Kubernetes ネットワークポリシーログ

利用不可

該当なし

負荷分散

はい

はい

マルチキャスト DNS

はい

はい [2]

ネットワークプロキシー

はい [3]

CRI-O

ネットワークパフォーマンス

はい

MTU 設定

Egress IP

利用不可

該当なし

Egress ファイアウォール

利用不可

該当なし

Egress ルーター

利用不可

該当なし

ファイアウォール

いいえ [4]

はい

ハードウェアのオフロード

利用不可

該当なし

ハイブリッドネットワーク

利用不可

該当なし

クラスター内通信の IPsec 暗号化

利用不可

該当なし

IPv6

サポート対象 [4]

該当なし

Ingress ルーター

はい

はい [6]

複数のネットワークプラグイン

はい

はい

  1. 設定されていない場合、デフォルト値はサービスネットワークのすぐ後のサブネットに設定されます。たとえば、サービスネットワークが 10.43.0.0/16 の場合、advertiseAddress は、10.44.0.0/32 に設定されます。
  2. マルチキャスト DNS プロトコル (mDNS) を使用することで、5353/UDP ポートで公開されているマルチキャストを使用した、ローカルエリアネットワーク (LAN) 内で名前解決とサービス検出が可能になります。
  3. MicroShift には、Egress トラフィックをプロキシーする、埋め込みの透過的機能はありません。Egress は手動で設定する必要があります。
  4. firewalld サービスのセットアップは、RHEL for Edge でサポートされています。
  5. IPv6 は、OVN-Kubernetes ネットワークプラグインを使用するシングルスタックおよびデュアルスタックネットワークの両方でサポートされています。IPv6 は、MicroShift Multus CNI プラグインを使用して他のネットワークに接続することでのみ使用できます。
  6. MicroShift の config.yaml ファイルを使用して設定します。

1.1.1. デフォルトの設定

config.yaml ファイルを作成しない場合は、デフォルト値が使用されます。次の例は、デフォルトの設定を示しています。

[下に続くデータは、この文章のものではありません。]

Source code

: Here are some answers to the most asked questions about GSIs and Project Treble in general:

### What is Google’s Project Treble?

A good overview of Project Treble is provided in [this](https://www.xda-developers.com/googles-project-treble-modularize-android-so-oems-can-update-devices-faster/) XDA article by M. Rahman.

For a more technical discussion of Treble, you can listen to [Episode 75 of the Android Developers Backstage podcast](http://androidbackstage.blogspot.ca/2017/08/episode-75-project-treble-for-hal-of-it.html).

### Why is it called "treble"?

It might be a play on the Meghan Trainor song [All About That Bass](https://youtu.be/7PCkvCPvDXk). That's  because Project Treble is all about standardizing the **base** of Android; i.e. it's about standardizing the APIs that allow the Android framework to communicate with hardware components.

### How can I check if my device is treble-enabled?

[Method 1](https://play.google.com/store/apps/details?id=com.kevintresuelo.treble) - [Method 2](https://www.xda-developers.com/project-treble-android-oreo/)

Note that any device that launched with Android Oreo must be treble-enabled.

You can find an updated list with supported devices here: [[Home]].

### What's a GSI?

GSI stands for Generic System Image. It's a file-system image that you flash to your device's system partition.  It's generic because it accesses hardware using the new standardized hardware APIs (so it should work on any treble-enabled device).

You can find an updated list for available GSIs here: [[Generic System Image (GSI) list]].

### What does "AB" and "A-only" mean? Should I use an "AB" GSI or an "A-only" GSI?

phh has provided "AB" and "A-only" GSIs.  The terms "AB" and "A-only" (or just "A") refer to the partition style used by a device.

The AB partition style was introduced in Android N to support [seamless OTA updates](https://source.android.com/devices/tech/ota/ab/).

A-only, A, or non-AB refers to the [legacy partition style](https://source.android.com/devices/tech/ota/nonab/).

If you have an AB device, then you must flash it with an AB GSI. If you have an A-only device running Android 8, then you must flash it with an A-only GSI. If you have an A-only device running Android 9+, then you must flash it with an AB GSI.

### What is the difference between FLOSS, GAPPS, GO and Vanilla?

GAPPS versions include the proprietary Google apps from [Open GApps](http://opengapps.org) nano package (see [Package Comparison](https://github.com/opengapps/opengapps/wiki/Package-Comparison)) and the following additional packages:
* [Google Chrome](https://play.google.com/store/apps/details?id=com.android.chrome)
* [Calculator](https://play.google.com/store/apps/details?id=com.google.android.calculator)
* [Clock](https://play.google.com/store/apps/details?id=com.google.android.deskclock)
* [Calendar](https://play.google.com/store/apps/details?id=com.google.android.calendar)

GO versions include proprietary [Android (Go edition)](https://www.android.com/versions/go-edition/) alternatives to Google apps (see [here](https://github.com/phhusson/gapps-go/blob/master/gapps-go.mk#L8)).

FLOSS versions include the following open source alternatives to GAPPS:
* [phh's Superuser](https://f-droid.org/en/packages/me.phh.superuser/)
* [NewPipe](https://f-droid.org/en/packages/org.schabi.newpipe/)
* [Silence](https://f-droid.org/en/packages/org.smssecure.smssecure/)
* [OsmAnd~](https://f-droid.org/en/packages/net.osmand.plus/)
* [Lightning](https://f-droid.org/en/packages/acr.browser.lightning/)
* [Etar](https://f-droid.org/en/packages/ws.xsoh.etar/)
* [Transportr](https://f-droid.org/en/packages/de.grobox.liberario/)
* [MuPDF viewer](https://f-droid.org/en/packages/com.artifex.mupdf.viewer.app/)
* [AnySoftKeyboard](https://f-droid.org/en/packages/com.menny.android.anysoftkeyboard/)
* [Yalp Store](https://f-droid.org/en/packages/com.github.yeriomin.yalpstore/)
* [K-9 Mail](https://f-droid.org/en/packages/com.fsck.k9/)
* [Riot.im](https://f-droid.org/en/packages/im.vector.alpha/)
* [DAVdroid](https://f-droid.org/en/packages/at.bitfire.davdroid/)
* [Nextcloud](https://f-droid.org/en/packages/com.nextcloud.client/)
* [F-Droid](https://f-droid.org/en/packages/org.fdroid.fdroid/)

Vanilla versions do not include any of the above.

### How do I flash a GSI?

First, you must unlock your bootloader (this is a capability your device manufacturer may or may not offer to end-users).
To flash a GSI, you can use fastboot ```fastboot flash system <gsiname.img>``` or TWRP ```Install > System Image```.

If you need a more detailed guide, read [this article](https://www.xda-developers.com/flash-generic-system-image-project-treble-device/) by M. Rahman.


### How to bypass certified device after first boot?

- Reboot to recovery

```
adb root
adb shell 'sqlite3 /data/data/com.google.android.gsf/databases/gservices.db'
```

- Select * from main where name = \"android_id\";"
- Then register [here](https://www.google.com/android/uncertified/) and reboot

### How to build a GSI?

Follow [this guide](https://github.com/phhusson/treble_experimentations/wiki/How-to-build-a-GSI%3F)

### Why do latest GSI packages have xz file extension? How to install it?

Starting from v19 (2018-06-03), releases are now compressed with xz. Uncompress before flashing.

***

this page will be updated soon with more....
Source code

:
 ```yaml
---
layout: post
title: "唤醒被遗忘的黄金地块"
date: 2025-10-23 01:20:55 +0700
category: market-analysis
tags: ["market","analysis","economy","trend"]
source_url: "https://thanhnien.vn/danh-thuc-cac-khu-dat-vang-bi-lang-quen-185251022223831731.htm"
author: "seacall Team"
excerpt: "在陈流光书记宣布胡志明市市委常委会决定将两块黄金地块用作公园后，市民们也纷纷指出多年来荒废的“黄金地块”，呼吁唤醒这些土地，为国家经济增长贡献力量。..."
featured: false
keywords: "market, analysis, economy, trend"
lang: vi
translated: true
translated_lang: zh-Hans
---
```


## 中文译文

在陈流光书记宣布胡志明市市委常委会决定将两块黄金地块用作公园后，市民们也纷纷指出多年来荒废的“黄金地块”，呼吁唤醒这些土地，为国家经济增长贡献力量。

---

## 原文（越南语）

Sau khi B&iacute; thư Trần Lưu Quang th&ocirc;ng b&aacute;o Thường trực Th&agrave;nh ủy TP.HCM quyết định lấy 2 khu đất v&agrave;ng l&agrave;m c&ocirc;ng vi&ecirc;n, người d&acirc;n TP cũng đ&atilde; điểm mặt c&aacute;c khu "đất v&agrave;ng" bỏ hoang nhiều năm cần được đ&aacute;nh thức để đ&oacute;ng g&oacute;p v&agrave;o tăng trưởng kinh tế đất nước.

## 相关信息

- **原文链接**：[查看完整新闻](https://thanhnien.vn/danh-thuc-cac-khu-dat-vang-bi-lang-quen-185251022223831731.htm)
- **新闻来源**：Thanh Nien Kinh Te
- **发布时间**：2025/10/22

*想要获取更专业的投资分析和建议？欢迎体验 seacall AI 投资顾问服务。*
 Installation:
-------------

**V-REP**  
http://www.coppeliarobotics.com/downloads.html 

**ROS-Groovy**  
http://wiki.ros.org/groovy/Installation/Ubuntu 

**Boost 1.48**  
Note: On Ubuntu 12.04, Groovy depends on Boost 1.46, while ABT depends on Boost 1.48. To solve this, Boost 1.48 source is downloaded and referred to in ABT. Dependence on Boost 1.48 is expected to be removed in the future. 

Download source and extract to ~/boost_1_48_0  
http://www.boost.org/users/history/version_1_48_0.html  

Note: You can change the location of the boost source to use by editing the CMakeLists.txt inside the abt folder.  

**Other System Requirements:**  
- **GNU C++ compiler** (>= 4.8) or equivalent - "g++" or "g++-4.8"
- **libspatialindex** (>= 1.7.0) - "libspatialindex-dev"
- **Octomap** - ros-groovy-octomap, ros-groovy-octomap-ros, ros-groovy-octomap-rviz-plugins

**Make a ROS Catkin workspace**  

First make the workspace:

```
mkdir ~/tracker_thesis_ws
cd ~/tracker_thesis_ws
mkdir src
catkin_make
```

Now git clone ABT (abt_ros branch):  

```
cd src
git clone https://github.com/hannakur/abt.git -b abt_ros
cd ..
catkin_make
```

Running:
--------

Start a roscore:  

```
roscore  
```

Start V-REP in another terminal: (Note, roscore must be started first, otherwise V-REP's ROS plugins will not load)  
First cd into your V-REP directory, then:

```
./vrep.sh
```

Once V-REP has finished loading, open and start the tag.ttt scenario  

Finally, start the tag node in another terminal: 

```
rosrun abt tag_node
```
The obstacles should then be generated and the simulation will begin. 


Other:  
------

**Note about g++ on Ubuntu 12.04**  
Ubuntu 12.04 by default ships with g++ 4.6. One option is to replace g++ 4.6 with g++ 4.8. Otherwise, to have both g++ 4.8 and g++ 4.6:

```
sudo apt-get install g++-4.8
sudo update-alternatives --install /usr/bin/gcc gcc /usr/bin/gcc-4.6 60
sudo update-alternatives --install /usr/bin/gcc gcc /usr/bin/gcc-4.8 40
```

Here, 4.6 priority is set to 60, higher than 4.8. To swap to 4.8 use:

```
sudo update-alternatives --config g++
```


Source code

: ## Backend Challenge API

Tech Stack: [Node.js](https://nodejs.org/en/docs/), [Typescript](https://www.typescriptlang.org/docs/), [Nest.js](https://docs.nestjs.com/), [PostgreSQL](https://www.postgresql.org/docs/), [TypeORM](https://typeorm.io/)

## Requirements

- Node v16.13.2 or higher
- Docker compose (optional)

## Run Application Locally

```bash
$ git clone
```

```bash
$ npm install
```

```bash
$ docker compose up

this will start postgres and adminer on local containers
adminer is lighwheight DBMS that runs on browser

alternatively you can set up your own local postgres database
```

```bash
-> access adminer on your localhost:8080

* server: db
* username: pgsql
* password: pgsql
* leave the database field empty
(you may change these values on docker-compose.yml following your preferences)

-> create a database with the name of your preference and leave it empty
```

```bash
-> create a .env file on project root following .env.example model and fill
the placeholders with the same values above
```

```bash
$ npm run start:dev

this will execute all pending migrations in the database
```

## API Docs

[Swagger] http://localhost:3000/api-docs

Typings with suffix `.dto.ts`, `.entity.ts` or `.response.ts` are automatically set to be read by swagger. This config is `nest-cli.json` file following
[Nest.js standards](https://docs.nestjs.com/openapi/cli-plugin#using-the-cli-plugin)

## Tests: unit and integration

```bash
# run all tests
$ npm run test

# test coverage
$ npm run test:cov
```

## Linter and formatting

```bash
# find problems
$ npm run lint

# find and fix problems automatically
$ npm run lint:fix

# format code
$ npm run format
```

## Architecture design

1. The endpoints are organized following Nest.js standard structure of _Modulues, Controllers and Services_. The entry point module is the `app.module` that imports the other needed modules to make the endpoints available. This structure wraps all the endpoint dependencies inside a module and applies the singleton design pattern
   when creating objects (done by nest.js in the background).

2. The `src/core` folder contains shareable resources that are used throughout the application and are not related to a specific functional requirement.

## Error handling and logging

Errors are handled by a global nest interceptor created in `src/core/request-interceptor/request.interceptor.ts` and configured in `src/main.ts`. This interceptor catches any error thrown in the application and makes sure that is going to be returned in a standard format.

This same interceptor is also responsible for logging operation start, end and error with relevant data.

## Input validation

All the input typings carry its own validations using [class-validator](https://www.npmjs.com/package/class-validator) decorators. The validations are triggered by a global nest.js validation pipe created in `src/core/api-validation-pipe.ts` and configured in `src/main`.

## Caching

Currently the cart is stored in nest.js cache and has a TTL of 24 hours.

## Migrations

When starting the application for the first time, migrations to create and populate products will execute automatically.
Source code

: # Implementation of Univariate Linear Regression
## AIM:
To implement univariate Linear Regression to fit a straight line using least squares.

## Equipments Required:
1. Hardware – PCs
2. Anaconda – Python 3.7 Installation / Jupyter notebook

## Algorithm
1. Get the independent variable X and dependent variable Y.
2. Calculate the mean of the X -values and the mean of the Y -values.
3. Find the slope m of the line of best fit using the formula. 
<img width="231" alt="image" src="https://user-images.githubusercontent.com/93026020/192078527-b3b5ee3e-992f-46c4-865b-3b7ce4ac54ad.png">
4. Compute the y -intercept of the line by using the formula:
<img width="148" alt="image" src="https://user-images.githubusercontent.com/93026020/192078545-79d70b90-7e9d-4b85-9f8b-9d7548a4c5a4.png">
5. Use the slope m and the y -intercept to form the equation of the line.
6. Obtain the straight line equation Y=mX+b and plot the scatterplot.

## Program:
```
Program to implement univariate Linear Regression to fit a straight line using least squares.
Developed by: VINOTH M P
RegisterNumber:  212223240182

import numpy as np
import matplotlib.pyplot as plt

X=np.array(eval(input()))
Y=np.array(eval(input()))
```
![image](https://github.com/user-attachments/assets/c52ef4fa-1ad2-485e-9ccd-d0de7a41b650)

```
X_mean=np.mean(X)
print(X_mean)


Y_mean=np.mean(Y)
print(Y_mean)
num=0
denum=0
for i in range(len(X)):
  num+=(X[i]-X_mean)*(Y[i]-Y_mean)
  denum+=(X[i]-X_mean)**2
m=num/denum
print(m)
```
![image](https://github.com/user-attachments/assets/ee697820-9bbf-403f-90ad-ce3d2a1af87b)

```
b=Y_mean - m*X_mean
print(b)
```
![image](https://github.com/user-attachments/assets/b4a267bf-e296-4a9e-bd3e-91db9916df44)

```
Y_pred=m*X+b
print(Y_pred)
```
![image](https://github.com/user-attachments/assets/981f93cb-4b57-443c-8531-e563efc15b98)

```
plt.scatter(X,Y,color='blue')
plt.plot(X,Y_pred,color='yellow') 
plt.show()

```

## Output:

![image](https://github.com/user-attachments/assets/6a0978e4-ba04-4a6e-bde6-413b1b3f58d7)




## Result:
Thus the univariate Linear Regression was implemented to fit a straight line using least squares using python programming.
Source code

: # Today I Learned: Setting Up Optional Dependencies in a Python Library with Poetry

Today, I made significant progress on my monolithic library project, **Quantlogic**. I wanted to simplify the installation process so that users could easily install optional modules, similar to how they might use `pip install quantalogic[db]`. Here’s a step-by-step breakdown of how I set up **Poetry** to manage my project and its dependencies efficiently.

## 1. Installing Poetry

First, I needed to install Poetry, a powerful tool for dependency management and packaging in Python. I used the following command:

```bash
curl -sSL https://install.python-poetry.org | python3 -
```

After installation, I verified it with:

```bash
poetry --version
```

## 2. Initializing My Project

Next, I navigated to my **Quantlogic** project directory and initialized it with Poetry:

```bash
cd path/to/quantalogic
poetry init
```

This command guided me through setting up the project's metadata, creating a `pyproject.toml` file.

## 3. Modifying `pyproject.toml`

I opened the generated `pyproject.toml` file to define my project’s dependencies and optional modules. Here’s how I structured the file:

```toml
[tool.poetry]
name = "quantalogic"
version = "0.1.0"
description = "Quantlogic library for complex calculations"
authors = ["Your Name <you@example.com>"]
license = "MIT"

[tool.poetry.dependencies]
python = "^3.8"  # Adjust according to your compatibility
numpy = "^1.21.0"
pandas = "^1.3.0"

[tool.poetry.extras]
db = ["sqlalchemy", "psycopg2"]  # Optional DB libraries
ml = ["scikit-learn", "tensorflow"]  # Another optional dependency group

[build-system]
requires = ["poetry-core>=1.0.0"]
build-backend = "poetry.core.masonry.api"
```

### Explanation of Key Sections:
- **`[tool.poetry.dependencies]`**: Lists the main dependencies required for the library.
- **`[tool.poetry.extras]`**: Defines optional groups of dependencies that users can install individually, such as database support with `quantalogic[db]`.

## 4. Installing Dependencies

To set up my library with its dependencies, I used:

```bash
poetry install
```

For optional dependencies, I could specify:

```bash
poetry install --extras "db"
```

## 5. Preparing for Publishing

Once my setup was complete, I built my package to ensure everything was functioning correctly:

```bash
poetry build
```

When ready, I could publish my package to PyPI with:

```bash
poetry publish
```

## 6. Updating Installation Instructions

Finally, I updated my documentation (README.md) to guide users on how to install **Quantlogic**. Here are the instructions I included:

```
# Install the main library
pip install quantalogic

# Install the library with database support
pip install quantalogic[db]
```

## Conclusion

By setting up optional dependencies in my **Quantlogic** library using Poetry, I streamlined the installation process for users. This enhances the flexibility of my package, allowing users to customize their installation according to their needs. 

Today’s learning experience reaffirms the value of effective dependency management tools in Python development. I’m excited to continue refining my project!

  • デフォルト値を確認するには、次のコマンドを実行します。

    $ microshift show-config

    YAML 形式でのデフォルト値の出力例

    apiServer:
      advertiseAddress: 10.44.0.0/32 1
      auditLog:
        maxFileAge: 0
        maxFileSize: 200
        maxFiles: 10
        profile: Default
      namedCertificates:
        - certPath: ""
          keyPath: ""
          names:
            - ""
      subjectAltNames: []
    debugging:
      logLevel: "Normal"
    dns:
      baseDomain: microshift.example.com
    etcd:
      memoryLimitMB: 0
    ingress:
      listenAddress:
        - ""
      ports:
        http: 80
        https: 443
      routeAdmissionPolicy:
        namespaceOwnership: InterNamespaceAllowed
      status: Managed
    kubelet:
    manifests:
      kustomizePaths:
        - /usr/lib/microshift/manifests
        - /usr/lib/microshift/manifests.d/*
        - /etc/microshift/manifests
        - /etc/microshift/manifests.d/*
    network:
      clusterNetwork:
        - 10.42.0.0/16
      serviceNetwork:
        - 10.43.0.0/16
      serviceNodePortRange: 30000-32767
    node:
      hostnameOverride: ""
      nodeIP: "" 2
      nodeIPv6: ""
    storage:
      driver: "" 3
      optionalCsiComponents: 4
        - ""

    1
    サービスネットワークのアドレスに基づいて計算されます。
    2
    デフォルトルートの IP アドレス。
    3
    デフォルトの null 値は、論理ボリュームマネージドストレージ(LVMS)をデプロイします。
    4
    デフォルト値は、snapshot-controller および snapshot-webhook をデプロイします。